Unicorn CEO Nick Evans in a remorseful phone interview with Thailand Startup
News said the company had “totally failed as a business” and has also “spread the cost of this failure to you, the early customers that believed in us.”
The startup Unicorn emerged six months ago as part of a new crop of scooter startups hoping to capitalize on the popularity of dockless rental services like Bird and Lime, while also pitching itself as an affordable alternative to shared scooters. In addition to having a striking profile the all-white look was really something the scooter was loaded with a lot of high-tech bells and whistles, like GPS tracking and smartphone-enabled locking. Naturally it included integration with Tile, Evans’ other company, which uses Bluetooth to track lost items, like a wallet, keys, or phone.
Six later, Unicorn is no more. The company claims it sunk all its money into advertising and marketing, as well as loan repayments and other expenses, with little leftover for production and deliveries.
Unicorn said that they could have continued moving forward and taking more orders and that would continue to fund the business, and if they did that might have been able to deliver the product, but they also may have not been able to sell enough Unicorns, so by doing that they would be risking more people’s orders. So they made the very, very difficult decision to stop.
According to the startup, A huge portion of the revenue went toward paying for Facebook ads to bring traffic to the site. A portion also went to our manufacturer in the form of a down payment to build the scooters, but unfortunately that down payment cannot be redeemed for a portion of the scooters that we were planning to order. (Sorry but Thailand Startup News was giggling away at this…anyone hoping to generate business through facebook must be bloody stupid, facebook users are crap and facebook as a platform is simply extorting money with their filthy tricks and their conversion are simply low and too overpriced.)
According to Unicorn, the cost of the ads were just too expensive to build a sustainable business.
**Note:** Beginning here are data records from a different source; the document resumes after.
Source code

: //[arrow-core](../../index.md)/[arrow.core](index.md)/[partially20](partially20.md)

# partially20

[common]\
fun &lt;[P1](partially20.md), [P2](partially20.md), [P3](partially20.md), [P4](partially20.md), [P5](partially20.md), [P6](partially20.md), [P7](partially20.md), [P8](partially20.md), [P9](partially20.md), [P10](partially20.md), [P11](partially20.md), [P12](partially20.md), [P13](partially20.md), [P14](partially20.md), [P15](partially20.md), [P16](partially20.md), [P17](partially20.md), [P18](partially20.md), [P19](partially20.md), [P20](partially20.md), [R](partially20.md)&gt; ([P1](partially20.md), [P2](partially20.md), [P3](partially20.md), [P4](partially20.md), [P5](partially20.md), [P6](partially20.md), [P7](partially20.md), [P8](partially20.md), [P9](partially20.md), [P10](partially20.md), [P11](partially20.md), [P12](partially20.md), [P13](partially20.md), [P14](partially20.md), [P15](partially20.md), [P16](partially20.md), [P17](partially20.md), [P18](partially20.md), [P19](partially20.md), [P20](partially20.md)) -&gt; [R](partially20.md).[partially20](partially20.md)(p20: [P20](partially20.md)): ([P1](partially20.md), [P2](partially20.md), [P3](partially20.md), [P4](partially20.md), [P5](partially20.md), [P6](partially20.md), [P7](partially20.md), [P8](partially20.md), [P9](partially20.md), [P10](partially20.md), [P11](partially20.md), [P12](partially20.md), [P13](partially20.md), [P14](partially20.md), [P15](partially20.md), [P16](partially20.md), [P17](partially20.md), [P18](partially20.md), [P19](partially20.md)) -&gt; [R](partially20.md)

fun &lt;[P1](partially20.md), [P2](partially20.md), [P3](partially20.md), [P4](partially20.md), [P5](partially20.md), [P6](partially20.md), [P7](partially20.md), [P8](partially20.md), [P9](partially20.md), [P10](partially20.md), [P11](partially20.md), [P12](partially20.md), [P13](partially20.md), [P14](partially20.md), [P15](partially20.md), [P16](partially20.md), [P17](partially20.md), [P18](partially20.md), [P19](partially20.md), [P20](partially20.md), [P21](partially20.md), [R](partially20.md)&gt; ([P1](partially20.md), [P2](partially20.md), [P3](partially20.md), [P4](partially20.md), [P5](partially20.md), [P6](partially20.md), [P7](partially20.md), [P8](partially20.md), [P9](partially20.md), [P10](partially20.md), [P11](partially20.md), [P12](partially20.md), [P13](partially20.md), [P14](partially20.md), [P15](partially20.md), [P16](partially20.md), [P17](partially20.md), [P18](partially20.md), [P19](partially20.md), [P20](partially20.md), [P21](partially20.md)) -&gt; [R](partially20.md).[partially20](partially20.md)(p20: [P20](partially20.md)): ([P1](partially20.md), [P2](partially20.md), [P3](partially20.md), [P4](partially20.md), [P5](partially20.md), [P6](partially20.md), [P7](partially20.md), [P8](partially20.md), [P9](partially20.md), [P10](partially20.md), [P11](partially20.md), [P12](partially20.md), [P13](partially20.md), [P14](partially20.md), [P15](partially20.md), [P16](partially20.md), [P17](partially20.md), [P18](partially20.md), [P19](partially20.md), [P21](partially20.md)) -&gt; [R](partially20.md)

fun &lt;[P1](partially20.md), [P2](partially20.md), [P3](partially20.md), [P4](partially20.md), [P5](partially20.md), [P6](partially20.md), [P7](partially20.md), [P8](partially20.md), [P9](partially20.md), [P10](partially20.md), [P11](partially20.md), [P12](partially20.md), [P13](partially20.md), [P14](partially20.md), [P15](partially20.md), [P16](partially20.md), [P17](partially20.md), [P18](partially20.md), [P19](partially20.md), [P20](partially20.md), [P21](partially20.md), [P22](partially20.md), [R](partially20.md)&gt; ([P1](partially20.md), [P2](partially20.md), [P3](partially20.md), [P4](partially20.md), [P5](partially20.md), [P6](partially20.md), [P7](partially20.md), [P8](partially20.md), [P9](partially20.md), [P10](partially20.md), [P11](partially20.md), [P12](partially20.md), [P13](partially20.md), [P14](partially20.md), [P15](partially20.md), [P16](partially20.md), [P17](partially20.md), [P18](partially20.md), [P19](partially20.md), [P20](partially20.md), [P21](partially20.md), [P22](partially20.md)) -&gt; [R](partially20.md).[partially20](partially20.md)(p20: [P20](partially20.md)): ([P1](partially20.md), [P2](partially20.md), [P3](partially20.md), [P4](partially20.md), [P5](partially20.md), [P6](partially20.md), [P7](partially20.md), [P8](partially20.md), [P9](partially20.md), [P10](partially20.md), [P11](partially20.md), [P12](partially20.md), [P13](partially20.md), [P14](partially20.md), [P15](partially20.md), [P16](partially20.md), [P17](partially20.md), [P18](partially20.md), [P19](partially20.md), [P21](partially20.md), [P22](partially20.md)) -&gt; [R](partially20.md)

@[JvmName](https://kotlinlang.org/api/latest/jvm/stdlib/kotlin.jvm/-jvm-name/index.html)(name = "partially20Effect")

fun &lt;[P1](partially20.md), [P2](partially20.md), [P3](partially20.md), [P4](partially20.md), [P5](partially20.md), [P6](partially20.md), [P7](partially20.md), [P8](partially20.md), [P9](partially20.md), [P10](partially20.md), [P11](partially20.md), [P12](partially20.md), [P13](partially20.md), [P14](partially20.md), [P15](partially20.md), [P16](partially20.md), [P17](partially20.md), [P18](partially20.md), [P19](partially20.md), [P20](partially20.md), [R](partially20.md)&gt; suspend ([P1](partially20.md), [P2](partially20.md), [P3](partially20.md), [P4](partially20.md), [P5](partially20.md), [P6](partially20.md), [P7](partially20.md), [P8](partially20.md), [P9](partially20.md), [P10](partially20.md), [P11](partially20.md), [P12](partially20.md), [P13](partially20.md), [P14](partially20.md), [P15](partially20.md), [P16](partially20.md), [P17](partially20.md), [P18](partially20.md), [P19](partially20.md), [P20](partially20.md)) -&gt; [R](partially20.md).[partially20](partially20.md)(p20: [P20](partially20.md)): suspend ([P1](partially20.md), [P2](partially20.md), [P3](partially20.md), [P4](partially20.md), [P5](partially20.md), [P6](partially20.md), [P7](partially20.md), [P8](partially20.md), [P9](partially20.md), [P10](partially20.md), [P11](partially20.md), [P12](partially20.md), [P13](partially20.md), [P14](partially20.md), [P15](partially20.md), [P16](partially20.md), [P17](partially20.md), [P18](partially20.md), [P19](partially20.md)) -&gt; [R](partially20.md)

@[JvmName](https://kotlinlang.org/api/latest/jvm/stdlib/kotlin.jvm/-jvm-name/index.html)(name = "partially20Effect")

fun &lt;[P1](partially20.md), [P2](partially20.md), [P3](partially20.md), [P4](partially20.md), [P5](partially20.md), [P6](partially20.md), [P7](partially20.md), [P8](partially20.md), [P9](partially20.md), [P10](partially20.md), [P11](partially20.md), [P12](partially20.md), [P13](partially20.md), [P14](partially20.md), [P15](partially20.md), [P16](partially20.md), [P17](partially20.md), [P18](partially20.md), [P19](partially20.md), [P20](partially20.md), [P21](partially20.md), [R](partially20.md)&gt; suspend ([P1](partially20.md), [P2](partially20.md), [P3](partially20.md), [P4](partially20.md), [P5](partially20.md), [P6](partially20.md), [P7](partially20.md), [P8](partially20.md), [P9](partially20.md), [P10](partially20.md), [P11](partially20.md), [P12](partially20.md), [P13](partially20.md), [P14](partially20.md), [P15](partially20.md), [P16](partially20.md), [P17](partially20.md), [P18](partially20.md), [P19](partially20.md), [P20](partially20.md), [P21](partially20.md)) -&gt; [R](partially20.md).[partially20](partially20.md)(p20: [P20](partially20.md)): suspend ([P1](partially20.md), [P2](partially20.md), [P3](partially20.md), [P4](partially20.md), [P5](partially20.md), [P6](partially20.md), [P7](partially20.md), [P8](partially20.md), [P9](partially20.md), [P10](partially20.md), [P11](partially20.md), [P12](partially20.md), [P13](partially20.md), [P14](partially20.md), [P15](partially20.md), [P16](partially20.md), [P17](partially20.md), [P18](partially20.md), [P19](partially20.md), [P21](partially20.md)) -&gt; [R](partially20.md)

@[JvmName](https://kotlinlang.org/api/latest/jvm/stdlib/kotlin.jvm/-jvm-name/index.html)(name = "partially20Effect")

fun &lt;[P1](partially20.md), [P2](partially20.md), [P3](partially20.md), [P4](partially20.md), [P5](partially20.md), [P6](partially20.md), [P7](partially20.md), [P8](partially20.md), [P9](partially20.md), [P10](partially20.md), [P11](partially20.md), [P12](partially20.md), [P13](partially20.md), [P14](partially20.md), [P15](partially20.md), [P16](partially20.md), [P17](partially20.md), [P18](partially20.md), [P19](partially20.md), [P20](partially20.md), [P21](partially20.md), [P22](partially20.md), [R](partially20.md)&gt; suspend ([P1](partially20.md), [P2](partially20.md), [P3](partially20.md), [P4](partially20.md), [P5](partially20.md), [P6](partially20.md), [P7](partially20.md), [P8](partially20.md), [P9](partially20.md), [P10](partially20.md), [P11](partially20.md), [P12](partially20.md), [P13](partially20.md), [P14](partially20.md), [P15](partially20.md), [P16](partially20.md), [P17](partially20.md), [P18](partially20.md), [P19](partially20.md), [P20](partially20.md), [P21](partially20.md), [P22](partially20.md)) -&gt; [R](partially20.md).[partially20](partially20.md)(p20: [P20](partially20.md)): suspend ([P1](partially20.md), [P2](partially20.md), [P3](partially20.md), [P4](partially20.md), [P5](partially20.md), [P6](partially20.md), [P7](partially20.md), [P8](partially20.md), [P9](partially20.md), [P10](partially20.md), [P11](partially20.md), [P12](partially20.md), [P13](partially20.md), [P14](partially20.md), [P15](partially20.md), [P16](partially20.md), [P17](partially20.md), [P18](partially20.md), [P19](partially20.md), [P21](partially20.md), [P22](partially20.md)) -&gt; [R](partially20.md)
And as the weather continued to get colder throughout the US and more scooters from other companies came on to the market, it became harder and harder to sell Unicorns, leading to a higher cost for ads and fewer customers.
The startup is working on selling its remaining assets in order to give partial refunds, but Evans warns that even this is “looking unlikely.”
Purchasers, as you can imagine, are pissed. “I am upset he basically robbed everyone of his customers and is closing without delivering any scooters,” Rebecca Buchholtz wrote in an email “This was my daughters Christmas gift and now I cannot get her any gift.”
“Personally, I find it shocking that someone like Nick Evans who has name recognition and clout in the tech community due to Tile, would operate in such a fraudulent way,” wrote Matt Furhman. Another customer, who said he is now out $998 after ordering two Unicorn scooters, called Evans “a thief.”
All customers have been advised to contact their credit card companies and dispute the charges from Unicorn.
Evans said the company had received only around 350 orders. “I feel horribly guilty that we left people with no scooters and no refunds,” he said. “We are working on something, but, yes, this seems unlikely.”
The startup Unicorn isn’t the only electric mobility startup to fall on hard times. Inboard Technology, an electric skateboard startup from Santa Cruz, California, is currently liquidating its intellectual property and assets after attempting to pivot to electric scooters. All 24 employees have been laid off.They too claimed that hey lost money on online advertising.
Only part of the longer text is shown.